═════ DATA SUPPLIED

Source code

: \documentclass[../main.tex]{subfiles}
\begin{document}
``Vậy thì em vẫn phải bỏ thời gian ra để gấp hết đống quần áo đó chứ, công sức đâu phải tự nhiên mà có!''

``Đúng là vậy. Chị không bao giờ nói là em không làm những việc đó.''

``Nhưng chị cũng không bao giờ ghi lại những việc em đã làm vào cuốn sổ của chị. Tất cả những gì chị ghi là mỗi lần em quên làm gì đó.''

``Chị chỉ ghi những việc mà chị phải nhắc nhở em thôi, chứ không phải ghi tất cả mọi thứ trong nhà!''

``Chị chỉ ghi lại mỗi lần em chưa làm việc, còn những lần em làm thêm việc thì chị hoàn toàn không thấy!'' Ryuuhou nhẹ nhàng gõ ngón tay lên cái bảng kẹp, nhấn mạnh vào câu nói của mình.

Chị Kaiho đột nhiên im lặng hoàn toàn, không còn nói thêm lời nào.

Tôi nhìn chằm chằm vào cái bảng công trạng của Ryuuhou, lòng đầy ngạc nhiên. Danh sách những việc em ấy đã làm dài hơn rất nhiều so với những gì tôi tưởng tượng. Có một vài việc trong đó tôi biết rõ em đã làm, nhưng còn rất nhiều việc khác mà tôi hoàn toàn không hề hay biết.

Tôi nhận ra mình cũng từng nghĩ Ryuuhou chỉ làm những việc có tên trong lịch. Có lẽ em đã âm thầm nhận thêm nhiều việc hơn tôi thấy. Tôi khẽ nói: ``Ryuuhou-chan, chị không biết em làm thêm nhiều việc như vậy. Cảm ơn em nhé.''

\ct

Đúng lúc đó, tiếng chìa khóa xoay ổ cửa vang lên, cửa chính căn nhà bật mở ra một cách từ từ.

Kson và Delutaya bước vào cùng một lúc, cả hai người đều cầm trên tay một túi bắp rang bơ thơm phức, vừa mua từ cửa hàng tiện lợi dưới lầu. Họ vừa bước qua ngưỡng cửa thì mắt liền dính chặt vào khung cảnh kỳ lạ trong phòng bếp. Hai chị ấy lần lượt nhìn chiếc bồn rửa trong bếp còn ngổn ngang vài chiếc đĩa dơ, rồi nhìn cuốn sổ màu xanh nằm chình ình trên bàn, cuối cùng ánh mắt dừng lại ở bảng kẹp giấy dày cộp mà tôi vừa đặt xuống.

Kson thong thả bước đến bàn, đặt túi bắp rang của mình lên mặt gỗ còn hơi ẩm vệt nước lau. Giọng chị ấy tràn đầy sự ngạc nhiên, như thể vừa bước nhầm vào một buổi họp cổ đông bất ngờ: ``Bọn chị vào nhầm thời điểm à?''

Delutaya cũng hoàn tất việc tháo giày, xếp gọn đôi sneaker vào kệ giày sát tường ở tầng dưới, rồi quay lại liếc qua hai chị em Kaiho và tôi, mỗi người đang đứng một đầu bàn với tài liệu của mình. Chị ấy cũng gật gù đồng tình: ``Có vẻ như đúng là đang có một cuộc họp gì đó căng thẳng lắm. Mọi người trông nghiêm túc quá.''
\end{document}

══════════

EXERCISE
Please transcribe the data above without changes, from its first line to its "làm gì đó.''" line, and leave out anything past that.

ANSWER SECTION
Source code

: \documentclass[../main.tex]{subfiles}
\begin{document}
``Vậy thì em vẫn phải bỏ thời gian ra để gấp hết đống quần áo đó chứ, công sức đâu phải tự nhiên mà có!''

``Đúng là vậy. Chị không bao giờ nói là em không làm những việc đó.''

``Nhưng chị cũng không bao giờ ghi lại những việc em đã làm vào cuốn sổ của chị. Tất cả những gì chị ghi là mỗi lần em quên làm gì đó.''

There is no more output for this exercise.